▶ **TASK DESCRIPTION**: Among the entries below, find each line holding "more" and return it.
*** TASK INPUT ***
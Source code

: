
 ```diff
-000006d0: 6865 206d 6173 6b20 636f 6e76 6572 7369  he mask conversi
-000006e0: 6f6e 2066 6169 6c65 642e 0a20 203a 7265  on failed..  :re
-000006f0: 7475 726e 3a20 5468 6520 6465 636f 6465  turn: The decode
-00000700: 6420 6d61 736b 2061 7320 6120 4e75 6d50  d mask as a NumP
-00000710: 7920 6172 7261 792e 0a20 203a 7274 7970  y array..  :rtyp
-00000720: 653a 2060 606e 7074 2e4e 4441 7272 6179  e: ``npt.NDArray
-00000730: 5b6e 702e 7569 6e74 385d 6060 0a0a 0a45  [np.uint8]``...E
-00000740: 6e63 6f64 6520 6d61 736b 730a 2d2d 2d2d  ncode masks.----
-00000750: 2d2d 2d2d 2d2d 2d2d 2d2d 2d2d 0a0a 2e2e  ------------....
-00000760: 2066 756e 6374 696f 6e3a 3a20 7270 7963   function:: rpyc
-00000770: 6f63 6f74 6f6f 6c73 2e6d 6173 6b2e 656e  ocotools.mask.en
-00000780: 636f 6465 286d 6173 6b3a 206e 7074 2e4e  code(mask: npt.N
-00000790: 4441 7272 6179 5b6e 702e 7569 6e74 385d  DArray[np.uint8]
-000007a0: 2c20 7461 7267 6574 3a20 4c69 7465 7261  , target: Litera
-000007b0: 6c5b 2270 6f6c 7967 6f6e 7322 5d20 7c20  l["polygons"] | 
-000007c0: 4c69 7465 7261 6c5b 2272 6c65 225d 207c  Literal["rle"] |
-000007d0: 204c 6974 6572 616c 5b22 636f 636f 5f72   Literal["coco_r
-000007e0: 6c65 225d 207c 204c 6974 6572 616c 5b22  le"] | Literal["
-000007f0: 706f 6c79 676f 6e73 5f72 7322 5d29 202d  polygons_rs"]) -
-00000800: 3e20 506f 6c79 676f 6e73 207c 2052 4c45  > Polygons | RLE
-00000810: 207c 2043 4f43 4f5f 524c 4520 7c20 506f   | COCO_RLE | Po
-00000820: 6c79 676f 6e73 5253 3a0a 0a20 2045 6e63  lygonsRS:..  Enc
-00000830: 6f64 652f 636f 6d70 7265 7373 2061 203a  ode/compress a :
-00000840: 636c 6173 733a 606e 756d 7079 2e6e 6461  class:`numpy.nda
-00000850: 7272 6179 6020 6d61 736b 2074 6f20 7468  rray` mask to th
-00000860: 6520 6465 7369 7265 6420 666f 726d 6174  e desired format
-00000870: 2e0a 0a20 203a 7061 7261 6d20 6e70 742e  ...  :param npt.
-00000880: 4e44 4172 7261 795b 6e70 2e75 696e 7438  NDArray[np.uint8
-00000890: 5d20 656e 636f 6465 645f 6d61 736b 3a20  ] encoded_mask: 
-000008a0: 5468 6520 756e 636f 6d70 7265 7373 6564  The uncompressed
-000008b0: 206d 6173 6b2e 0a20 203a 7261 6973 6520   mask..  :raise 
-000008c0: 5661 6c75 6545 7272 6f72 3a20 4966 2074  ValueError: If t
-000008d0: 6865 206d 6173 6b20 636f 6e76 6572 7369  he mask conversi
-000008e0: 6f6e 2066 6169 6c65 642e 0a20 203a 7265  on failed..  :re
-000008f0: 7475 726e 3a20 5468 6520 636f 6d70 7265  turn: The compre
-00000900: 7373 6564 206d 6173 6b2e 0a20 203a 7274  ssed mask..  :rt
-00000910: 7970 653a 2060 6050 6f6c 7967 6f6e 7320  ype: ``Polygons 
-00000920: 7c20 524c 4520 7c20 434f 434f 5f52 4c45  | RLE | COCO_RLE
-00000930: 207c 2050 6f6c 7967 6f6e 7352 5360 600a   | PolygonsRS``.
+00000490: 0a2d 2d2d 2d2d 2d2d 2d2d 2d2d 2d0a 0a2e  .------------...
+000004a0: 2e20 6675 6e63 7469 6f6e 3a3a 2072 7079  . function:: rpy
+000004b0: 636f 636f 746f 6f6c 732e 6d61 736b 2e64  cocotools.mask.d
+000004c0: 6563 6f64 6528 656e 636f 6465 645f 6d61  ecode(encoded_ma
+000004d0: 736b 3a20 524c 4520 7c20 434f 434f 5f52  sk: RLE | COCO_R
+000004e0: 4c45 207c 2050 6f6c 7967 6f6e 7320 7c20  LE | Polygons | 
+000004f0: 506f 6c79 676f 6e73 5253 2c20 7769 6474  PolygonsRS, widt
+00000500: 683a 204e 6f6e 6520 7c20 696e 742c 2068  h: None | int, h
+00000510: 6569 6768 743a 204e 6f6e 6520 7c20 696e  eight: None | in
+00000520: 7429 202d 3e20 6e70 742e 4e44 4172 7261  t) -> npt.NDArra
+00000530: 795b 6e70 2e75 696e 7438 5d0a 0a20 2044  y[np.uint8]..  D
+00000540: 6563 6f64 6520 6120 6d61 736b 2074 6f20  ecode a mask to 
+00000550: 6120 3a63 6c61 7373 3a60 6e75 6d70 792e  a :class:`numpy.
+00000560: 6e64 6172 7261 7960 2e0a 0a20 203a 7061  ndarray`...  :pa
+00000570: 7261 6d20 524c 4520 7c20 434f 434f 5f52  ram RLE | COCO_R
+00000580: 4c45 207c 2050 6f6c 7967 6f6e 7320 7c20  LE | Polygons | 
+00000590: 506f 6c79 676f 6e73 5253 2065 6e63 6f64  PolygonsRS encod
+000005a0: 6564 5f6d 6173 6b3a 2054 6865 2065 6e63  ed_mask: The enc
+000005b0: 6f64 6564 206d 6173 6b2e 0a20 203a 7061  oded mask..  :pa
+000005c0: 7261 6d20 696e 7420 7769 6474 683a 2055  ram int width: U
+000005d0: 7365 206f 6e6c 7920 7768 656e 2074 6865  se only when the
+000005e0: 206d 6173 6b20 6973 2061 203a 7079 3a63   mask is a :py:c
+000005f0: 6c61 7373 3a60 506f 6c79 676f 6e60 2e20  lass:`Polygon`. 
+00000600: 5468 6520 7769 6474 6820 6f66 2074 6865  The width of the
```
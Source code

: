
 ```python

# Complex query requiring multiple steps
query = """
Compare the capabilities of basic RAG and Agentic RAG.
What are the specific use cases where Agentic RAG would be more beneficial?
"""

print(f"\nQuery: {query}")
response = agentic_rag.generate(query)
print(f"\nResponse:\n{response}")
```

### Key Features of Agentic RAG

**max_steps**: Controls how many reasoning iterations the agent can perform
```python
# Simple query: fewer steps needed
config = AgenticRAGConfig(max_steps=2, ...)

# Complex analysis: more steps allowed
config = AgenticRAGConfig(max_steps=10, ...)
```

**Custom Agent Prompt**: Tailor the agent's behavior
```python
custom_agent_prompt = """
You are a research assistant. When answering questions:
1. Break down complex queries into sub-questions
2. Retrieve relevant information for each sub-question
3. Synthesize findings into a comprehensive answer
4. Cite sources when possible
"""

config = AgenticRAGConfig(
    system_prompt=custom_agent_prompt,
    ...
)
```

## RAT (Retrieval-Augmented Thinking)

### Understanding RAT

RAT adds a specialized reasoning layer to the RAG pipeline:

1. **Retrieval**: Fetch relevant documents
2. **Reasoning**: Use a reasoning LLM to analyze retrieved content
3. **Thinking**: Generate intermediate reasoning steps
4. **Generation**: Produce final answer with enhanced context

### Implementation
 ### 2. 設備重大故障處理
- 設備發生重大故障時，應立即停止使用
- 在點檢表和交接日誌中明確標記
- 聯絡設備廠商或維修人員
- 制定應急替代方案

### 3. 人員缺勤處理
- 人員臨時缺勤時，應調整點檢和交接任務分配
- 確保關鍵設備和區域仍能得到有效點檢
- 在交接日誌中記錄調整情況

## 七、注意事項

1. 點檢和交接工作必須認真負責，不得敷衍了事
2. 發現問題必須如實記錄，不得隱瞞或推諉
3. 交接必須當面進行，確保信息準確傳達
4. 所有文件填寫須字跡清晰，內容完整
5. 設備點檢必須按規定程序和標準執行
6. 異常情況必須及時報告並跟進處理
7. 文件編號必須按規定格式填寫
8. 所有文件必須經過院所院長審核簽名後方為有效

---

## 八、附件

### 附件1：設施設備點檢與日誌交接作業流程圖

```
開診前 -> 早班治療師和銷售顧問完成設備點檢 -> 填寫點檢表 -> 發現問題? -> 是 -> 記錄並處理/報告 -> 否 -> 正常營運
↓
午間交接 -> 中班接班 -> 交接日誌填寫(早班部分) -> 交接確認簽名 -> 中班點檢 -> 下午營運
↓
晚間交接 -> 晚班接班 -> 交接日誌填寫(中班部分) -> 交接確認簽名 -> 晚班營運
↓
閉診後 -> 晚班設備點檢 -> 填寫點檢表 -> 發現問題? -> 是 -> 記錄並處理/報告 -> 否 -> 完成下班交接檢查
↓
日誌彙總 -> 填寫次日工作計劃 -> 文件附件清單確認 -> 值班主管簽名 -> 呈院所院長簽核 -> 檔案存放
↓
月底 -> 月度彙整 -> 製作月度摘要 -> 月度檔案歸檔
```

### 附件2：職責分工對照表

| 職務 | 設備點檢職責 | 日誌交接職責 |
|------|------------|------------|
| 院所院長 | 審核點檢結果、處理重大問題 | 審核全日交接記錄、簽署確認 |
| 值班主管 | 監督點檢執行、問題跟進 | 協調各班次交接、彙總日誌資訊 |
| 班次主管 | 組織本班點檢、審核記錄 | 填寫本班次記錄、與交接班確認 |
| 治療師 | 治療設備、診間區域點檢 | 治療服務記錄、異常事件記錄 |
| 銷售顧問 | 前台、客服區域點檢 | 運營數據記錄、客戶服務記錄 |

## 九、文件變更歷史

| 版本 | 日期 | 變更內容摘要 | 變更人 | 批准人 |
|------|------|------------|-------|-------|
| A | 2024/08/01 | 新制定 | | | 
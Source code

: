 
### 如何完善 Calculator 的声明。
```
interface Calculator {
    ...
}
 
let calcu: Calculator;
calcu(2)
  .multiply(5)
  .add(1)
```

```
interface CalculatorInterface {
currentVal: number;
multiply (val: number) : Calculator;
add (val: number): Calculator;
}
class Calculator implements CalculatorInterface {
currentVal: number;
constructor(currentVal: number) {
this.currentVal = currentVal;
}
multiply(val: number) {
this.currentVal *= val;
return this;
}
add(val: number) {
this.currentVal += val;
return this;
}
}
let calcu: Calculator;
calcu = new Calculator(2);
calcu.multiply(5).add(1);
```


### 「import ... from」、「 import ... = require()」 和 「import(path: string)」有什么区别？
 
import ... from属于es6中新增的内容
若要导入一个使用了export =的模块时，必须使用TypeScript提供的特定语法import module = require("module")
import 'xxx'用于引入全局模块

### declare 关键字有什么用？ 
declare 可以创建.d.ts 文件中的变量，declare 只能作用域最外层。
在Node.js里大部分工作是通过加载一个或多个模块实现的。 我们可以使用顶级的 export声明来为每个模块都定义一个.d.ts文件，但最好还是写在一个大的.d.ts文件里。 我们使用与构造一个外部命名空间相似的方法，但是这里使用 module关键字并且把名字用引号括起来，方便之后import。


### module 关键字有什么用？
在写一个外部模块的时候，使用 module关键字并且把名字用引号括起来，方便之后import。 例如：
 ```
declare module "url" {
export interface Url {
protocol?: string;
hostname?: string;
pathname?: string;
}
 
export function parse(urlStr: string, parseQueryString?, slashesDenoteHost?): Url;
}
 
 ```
*** End of TASK INPUT ***
▶ **RESPONSE TO THIS EXERCISE**:
What are the specific use cases where Agentic RAG would be more beneficial?
# Complex analysis: more steps allowed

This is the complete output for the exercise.